Task inputs START

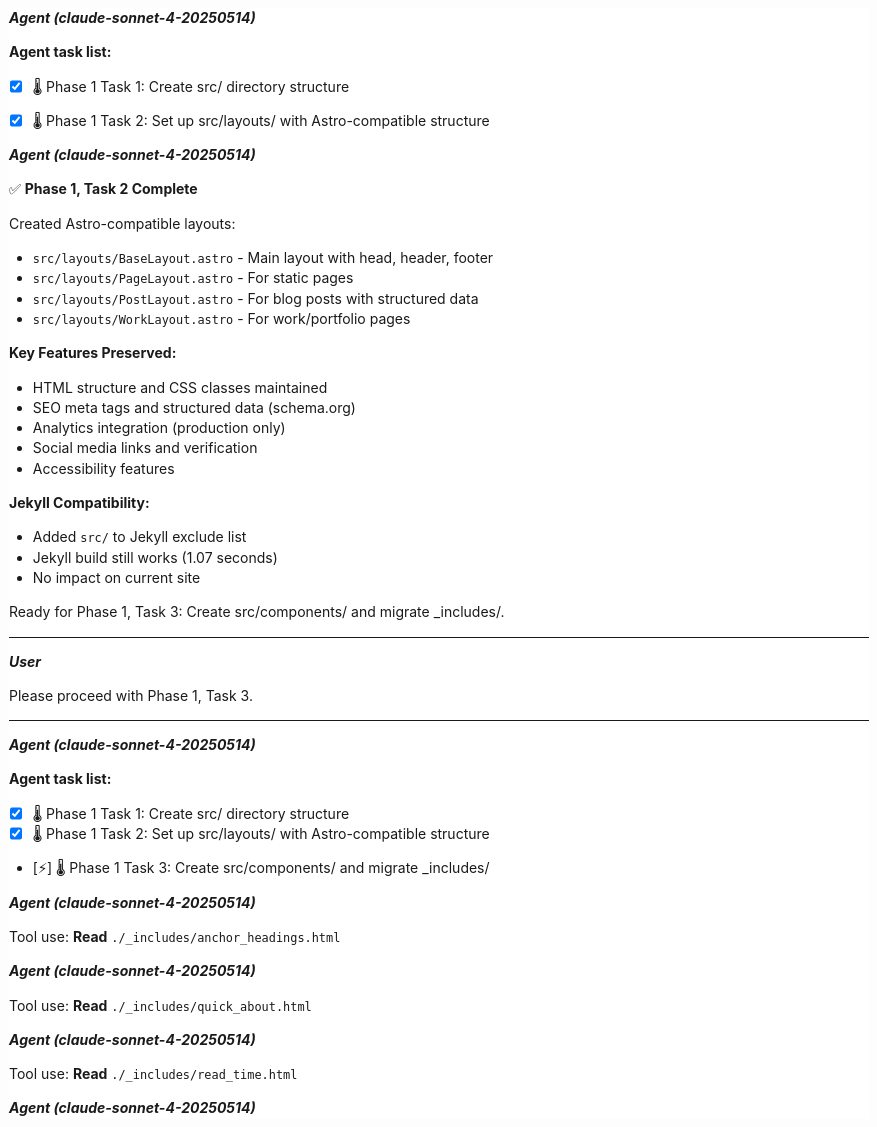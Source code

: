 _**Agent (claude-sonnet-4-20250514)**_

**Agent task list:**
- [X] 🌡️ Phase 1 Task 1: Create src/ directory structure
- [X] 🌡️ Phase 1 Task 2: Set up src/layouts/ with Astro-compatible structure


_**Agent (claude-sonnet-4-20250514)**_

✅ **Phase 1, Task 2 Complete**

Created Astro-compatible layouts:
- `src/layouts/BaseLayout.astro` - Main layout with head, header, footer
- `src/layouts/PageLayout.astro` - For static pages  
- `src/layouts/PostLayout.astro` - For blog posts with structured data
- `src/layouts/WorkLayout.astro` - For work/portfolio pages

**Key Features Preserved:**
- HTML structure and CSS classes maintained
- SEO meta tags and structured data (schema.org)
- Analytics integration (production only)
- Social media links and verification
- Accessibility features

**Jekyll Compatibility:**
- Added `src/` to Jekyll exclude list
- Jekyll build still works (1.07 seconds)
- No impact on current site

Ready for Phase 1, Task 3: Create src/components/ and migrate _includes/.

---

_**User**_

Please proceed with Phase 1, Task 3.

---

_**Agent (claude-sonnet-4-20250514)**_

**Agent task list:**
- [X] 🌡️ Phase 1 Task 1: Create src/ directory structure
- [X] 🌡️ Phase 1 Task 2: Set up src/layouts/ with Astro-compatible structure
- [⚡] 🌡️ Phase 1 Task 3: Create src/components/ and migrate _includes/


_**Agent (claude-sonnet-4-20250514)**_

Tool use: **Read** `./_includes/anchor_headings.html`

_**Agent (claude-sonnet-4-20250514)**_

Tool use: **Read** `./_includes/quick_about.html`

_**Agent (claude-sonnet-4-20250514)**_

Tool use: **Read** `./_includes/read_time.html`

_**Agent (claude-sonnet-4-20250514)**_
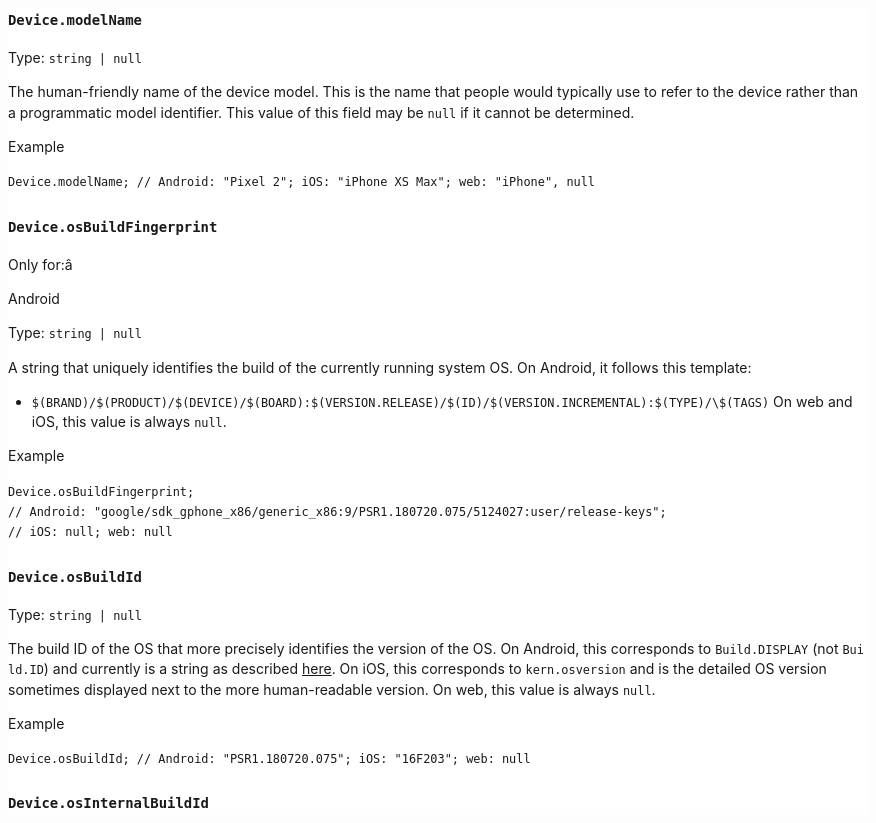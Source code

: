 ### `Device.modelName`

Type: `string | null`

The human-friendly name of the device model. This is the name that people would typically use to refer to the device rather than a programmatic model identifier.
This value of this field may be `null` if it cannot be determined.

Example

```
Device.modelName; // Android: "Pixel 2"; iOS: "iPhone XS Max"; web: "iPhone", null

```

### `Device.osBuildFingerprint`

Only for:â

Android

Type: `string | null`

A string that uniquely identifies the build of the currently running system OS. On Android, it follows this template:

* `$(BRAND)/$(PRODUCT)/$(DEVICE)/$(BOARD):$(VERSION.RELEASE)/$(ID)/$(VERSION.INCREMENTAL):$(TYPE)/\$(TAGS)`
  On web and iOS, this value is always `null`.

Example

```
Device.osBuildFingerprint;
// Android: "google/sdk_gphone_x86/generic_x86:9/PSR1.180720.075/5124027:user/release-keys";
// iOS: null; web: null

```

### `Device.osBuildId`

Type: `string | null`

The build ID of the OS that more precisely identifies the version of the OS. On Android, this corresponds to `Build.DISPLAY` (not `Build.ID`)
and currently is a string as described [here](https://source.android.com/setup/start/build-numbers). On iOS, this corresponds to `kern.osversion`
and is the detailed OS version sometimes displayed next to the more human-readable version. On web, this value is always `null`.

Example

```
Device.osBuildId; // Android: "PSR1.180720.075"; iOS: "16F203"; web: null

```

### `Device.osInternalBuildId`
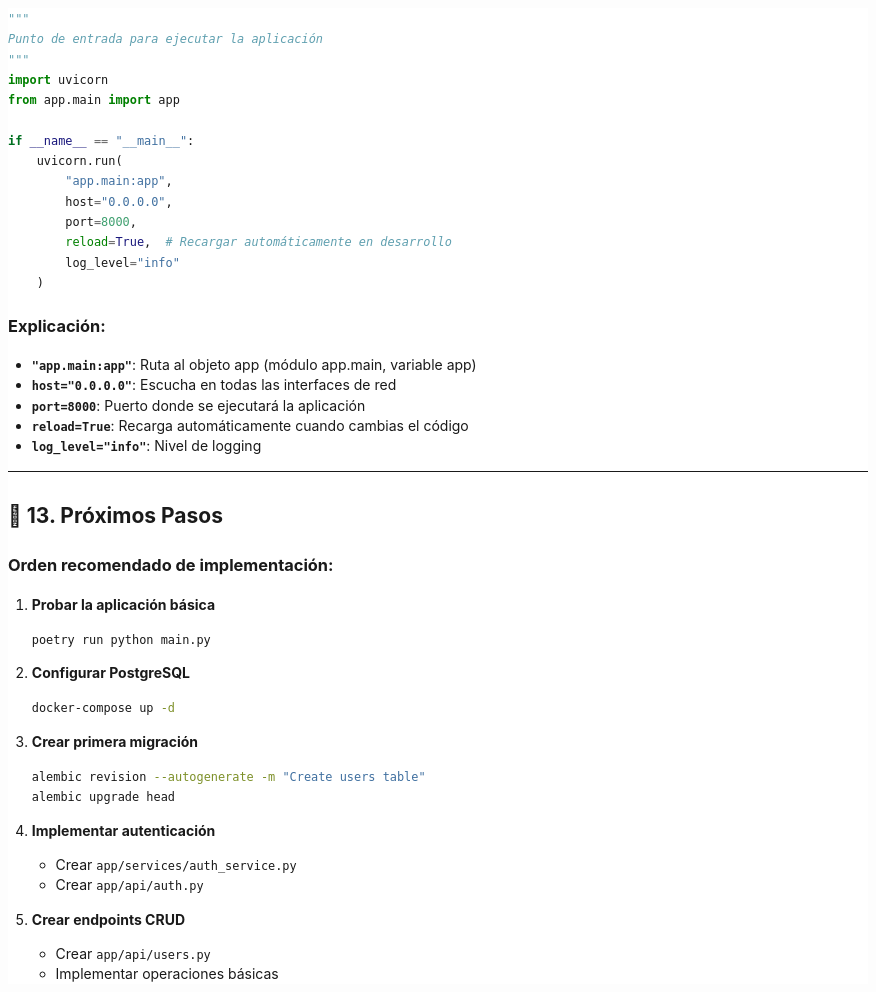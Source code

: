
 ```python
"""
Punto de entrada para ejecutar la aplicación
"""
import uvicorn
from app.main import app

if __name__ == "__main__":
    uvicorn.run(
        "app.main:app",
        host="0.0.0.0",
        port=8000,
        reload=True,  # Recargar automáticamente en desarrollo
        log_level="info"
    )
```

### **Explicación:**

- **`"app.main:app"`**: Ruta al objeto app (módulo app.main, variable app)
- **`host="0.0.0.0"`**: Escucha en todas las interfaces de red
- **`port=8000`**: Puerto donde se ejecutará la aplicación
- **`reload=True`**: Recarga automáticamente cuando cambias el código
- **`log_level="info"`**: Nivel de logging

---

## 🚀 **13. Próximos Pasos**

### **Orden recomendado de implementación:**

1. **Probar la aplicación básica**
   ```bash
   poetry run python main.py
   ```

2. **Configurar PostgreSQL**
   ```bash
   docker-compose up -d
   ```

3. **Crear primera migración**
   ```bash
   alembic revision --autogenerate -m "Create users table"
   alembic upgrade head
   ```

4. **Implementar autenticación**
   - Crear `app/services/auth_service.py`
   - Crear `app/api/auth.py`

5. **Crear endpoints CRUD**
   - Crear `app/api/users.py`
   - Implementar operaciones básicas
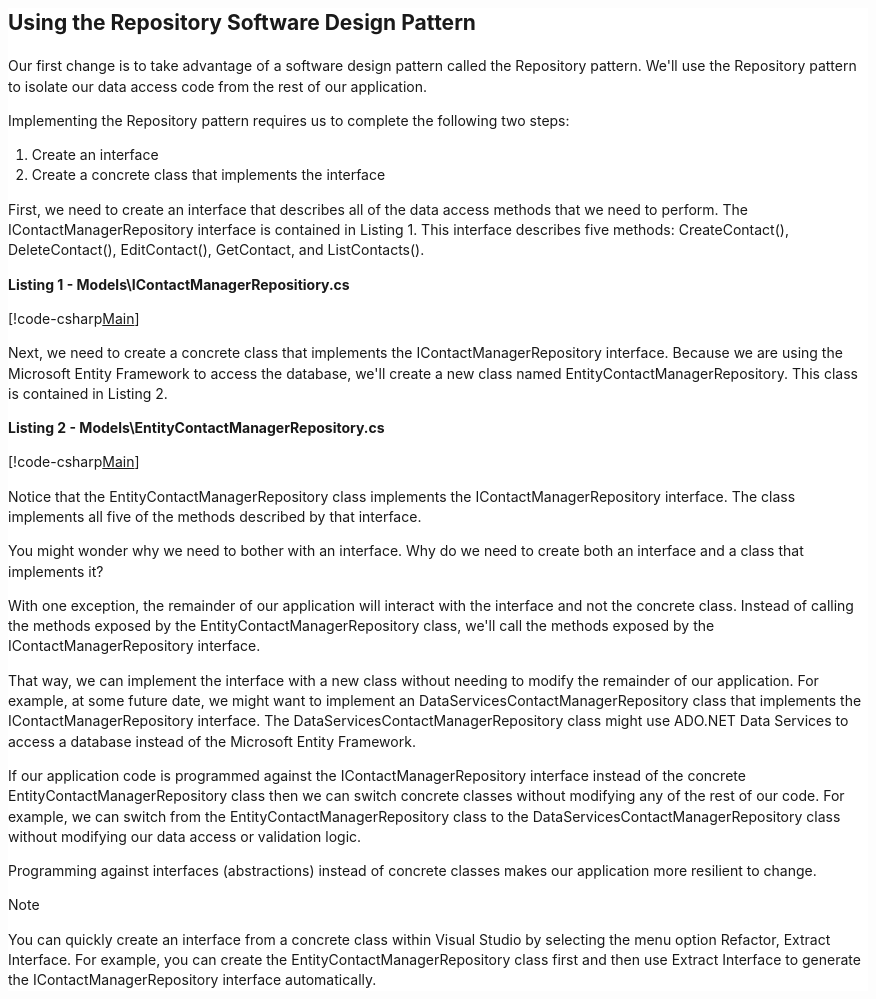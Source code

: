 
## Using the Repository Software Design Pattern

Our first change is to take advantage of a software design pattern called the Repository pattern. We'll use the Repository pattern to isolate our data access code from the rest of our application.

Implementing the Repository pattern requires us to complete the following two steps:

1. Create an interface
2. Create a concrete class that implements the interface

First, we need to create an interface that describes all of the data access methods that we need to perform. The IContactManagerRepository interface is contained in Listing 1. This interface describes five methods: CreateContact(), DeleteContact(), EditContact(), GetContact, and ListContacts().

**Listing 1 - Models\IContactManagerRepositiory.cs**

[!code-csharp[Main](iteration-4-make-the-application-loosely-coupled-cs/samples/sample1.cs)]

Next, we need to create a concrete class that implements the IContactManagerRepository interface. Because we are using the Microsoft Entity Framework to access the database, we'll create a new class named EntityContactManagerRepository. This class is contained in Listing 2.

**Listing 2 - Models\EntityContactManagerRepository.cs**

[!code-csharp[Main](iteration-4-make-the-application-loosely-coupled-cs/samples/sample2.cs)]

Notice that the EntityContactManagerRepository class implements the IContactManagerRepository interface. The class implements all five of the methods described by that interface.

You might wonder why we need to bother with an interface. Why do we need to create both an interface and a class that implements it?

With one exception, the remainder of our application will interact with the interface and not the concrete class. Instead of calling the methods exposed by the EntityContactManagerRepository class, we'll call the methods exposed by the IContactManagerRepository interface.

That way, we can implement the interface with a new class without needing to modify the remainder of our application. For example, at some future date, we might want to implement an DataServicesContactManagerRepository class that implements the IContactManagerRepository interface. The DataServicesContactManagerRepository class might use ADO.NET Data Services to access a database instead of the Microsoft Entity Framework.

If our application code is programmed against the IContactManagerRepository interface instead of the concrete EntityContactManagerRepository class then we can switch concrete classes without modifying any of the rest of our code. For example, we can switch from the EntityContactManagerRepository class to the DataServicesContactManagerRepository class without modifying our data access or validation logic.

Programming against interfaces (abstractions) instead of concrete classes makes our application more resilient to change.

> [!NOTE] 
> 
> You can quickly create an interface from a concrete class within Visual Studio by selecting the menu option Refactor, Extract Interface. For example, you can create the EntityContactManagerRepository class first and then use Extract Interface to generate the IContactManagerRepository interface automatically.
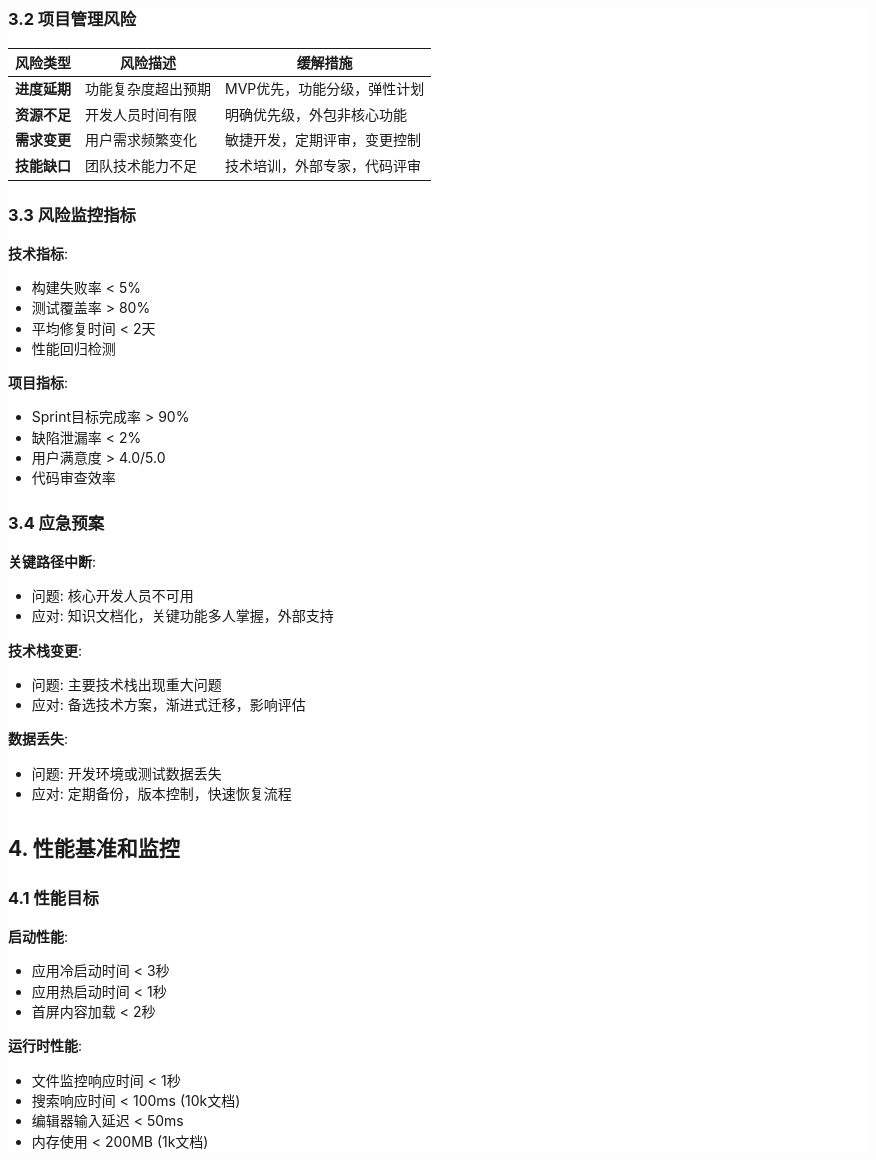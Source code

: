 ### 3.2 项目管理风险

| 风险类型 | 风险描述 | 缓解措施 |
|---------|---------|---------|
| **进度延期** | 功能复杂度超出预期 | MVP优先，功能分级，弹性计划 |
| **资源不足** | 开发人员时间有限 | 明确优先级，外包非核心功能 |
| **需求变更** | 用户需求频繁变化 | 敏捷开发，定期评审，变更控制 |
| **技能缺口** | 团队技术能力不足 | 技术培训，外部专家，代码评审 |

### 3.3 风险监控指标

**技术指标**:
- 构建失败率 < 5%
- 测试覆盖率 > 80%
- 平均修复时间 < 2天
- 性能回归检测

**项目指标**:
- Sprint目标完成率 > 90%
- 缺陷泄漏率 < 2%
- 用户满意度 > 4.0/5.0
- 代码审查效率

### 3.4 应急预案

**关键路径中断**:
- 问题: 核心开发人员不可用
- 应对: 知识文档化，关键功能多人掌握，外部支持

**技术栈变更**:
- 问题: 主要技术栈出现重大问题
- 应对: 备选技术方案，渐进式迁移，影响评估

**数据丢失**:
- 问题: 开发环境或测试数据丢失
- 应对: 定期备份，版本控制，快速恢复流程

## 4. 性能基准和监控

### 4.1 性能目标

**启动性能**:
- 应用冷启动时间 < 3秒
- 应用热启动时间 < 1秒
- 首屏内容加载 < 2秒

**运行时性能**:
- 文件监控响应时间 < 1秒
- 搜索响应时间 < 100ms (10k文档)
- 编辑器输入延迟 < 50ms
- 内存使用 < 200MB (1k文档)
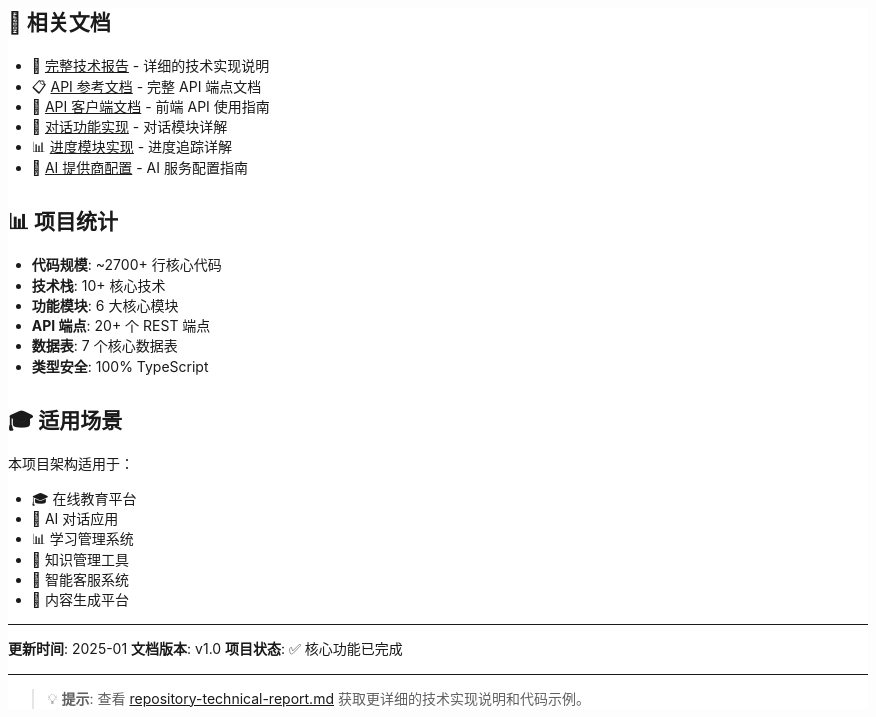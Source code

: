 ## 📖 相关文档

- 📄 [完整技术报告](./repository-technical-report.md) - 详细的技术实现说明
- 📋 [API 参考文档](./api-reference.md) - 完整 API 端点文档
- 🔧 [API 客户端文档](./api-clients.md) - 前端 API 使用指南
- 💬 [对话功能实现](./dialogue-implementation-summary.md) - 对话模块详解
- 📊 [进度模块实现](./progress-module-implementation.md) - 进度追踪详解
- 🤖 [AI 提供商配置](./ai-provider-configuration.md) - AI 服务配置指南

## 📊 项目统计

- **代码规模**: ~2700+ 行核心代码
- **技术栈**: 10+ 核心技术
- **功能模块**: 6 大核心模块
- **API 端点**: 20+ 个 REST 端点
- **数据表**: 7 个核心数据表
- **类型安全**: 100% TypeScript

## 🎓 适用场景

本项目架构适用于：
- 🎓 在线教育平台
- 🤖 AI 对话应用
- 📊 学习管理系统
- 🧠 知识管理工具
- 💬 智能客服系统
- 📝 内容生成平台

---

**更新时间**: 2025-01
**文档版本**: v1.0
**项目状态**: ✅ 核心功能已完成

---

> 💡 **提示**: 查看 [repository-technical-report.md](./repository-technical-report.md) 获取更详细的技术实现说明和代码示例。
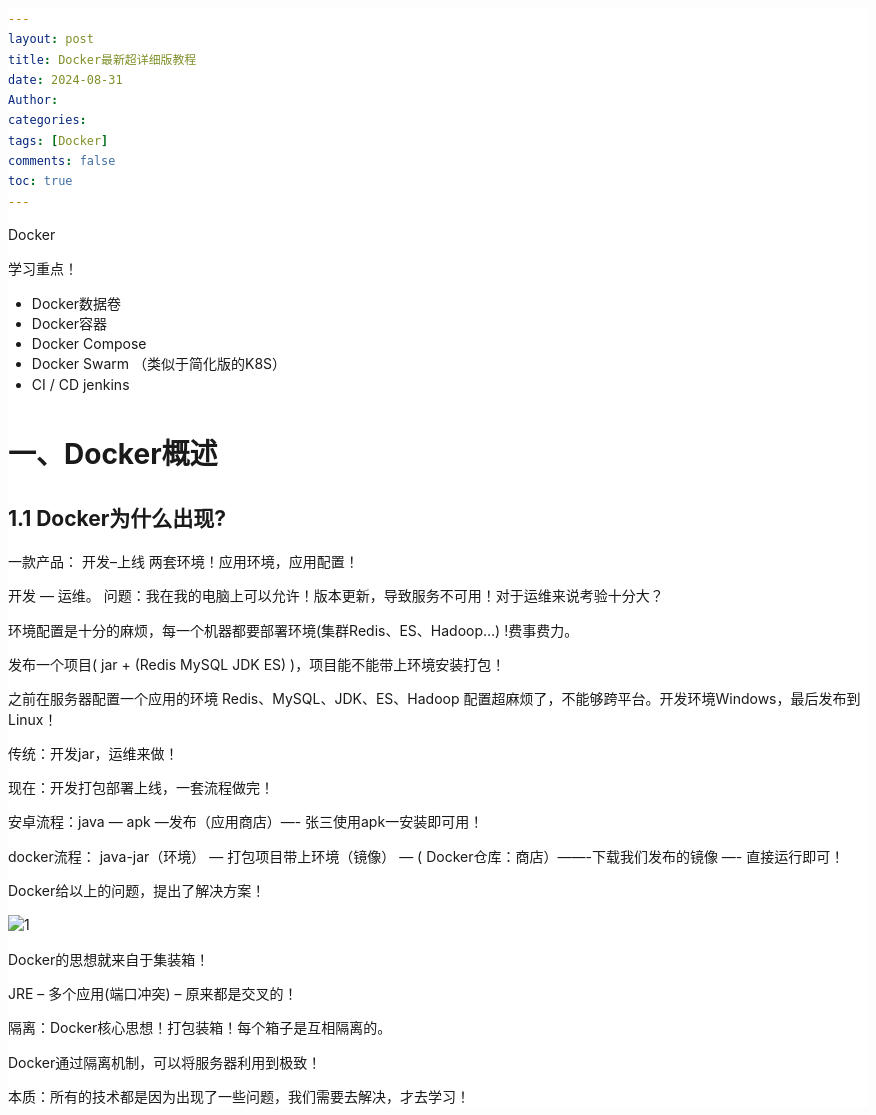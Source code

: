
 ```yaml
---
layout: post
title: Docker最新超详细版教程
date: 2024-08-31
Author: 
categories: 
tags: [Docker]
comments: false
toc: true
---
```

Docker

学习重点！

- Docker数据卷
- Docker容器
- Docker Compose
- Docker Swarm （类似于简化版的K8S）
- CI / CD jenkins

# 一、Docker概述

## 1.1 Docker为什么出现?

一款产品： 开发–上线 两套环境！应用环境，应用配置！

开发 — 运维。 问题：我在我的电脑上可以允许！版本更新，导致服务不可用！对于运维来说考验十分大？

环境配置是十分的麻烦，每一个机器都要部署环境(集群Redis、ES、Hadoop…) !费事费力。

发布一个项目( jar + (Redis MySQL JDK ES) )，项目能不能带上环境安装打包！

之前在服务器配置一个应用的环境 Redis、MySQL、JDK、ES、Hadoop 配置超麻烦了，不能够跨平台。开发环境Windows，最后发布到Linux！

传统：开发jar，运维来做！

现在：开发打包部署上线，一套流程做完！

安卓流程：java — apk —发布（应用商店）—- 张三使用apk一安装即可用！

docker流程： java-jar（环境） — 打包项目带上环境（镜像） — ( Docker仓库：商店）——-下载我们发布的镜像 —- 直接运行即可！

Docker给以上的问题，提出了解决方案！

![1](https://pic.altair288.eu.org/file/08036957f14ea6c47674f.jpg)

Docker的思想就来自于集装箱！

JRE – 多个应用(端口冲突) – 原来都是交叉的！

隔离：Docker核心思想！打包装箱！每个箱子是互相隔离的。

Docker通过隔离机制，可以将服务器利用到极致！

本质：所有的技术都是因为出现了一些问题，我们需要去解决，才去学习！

Task inputs END

The images in the entries above should be left out; please reproduce exactly the lines from the first through the one containing "Task 2 Complete**".

_Answer to the exercise_
Source code

: _**Agent (claude-sonnet-4-20250514)**_

**Agent task list:**
- [X] 🌡️ Phase 1 Task 1: Create src/ directory structure
- [X] 🌡️ Phase 1 Task 2: Set up src/layouts/ with Astro-compatible structure


_**Agent (claude-sonnet-4-20250514)**_

✅ **Phase 1, Task 2 Complete**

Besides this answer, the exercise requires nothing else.